After studying the wiring schematic for the system I elected to install a manual control system that utilizes the existing components rather than installing another glow relay and underhood wiring.

In fact, this install results in no modifications outside the cabin and is really pretty simple. It takes power from the glow plug controller power supply, which is already fused in the main fuse box, and redirects that power, via my dashboard push button switch, to the OE glow relay #1, through the OE wiring going to the #1 relay from the controller.

It does however assume that the #1 relay is working properly and that power is actually reaching the glow plugs, something that should be verified before you pursue this install.

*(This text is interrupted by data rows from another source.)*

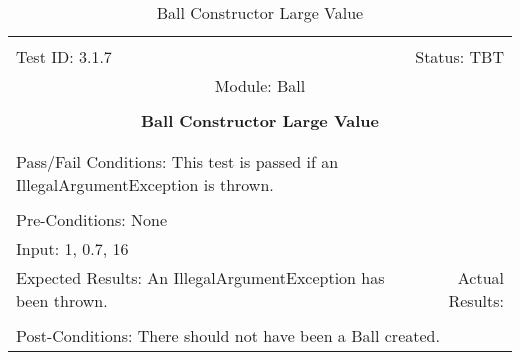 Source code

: \documentclass[titlepage]{article}
\begin{document}
\begin{center}%
\begin{table}
\begin{tabular}{|l r|}\hline&\\[-2mm]
	Test ID: 3.1.7	&Status: TBT\\[-3mm]
	\multicolumn{2}{|c|}{Module: Ball}\\&\\
	\multicolumn{2}{|c|}{\textbf{\large{Ball Constructor Large Value}}}\\&\\\hline&\\[-3mm]
	\multicolumn{2}{|p{\textwidth}|}{Pass/Fail Conditions: This test is passed if an IllegalArgumentException is thrown.}\\[1mm]\hline&\\[-3mm]
	\multicolumn{2}{|p{\textwidth}|}{Pre-Conditions: None}\\[4mm]
	\multicolumn{2}{|p{\textwidth}|}{Input: 1, 0.7, 16}\\[2mm]\hline
	\multicolumn{1}{|p{0.49\textwidth}}{Expected Results: An IllegalArgumentException has been thrown.}	&\multicolumn{1}{|p{0.45\textwidth}|}{Actual Results:}\\\hline&\\[-3mm]
	\multicolumn{2}{|p{\textwidth}|}{Post-Conditions: There should not have been a Ball created.}\\\hline
\end{tabular}
\caption{Ball Constructor Large Value}
\end{table}
\end{center}
\end{document}
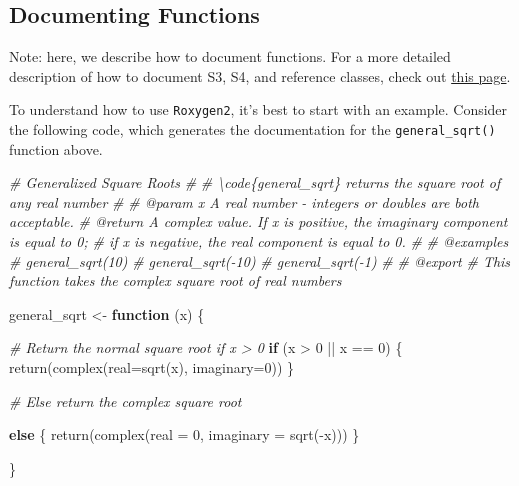 \documentclass[
]{book}
\newenvironment{Shaded}{\begin{snugshade}}{\end{snugshade}}
\newcommand{\AttributeTok}[1]{\textcolor[rgb]{0.77,0.63,0.00}{#1}}
\newcommand{\CommentTok}[1]{\textcolor[rgb]{0.56,0.35,0.01}{\textit{#1}}}
\newcommand{\ControlFlowTok}[1]{\textcolor[rgb]{0.13,0.29,0.53}{\textbf{#1}}}
\newcommand{\DecValTok}[1]{\textcolor[rgb]{0.00,0.00,0.81}{#1}}
\newcommand{\FunctionTok}[1]{\textcolor[rgb]{0.00,0.00,0.00}{#1}}
\newcommand{\NormalTok}[1]{#1}
\newcommand{\OtherTok}[1]{\textcolor[rgb]{0.56,0.35,0.01}{#1}}
\newcommand{\SpecialCharTok}[1]{\textcolor[rgb]{0.00,0.00,0.00}{#1}}
\begin{document}
\hypertarget{documenting-functions}{%
\subsection{Documenting Functions}\label{documenting-functions}}

Note: here, we describe how to document functions. For a more detailed description of how to document S3, S4, and reference classes, check out \href{http://r-pkgs.had.co.nz/man.html}{this page}.

To understand how to use \texttt{Roxygen2}, it's best to start with an example. Consider the following code, which generates the documentation for the \texttt{general\_sqrt()} function above.

\begin{Shaded}
\begin{Highlighting}[]
\CommentTok{\#\textquotesingle{} Generalized Square Roots}
\CommentTok{\#\textquotesingle{}}
\CommentTok{\#\textquotesingle{} \textbackslash{}code\{general\_sqrt\} returns the square root of any real number}
\CommentTok{\#\textquotesingle{}}
\CommentTok{\#\textquotesingle{} @param x A real number {-} integers or doubles are both acceptable.}
\CommentTok{\#\textquotesingle{} @return A complex value. If x is positive, the imaginary component is equal to 0;}
\CommentTok{\#\textquotesingle{} if x is negative, the real component is equal to 0.}
\CommentTok{\#\textquotesingle{}}
\CommentTok{\#\textquotesingle{} @examples}
\CommentTok{\#\textquotesingle{} general\_sqrt(10)}
\CommentTok{\#\textquotesingle{} general\_sqrt({-}10)}
\CommentTok{\#\textquotesingle{} general\_sqrt({-}1)}
\CommentTok{\#\textquotesingle{}}
\CommentTok{\#\textquotesingle{} @export}
\CommentTok{\# This function takes the complex square root of real numbers}

\NormalTok{general\_sqrt }\OtherTok{\textless{}{-}} \ControlFlowTok{function}\NormalTok{ (x) \{}

  \CommentTok{\# Return the normal square root if x \textgreater{} 0}
  \ControlFlowTok{if}\NormalTok{ (x }\SpecialCharTok{\textgreater{}} \DecValTok{0} \SpecialCharTok{||}\NormalTok{ x }\SpecialCharTok{==} \DecValTok{0}\NormalTok{) \{}
    \FunctionTok{return}\NormalTok{(}\FunctionTok{complex}\NormalTok{(}\AttributeTok{real=}\FunctionTok{sqrt}\NormalTok{(x), }\AttributeTok{imaginary=}\DecValTok{0}\NormalTok{))}
\NormalTok{  \}}

  \CommentTok{\# Else return the complex square root}

  \ControlFlowTok{else}\NormalTok{ \{}
    \FunctionTok{return}\NormalTok{(}\FunctionTok{complex}\NormalTok{(}\AttributeTok{real =} \DecValTok{0}\NormalTok{, }\AttributeTok{imaginary =} \FunctionTok{sqrt}\NormalTok{(}\SpecialCharTok{{-}}\NormalTok{x)))}
\NormalTok{  \}}

\NormalTok{\}}
\end{Highlighting}
\end{Shaded}
\end{document}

The problem this solution addresses is the repeated claim that perhaps the OE system doesn’t heat long enough under certain conditions. Those conditions can be either the warm start problem that has been voiced by other members or the severe cold start where the plugs don’t operate for quite as long as we think they should.

My issue was that although my water temp sensor tested good, the system failed to glow for as long as it should have during the winter months. I may have fixed the problem with the water temp sensor by replacing the corroded bullet connectors which could have given the system false readings, but it was more important to me to put control of the glow system in the hands of the driver.

For 1982-83 vehicles this is the primary area where you’ll be working. You’ll need to remove the lower dash panel (three turn buttons) and the passenger kick panel (one screw) in order to get behind the carpet where you’ll want to run your wiring to the controller, which sits under the passenger seat. You’ll also want to remove the passenger seat, which isn’t a big deal, only four bolts.

The controller for 1981 MY is behind the drivers kick panel which would result is a lot less wiring and work IMO.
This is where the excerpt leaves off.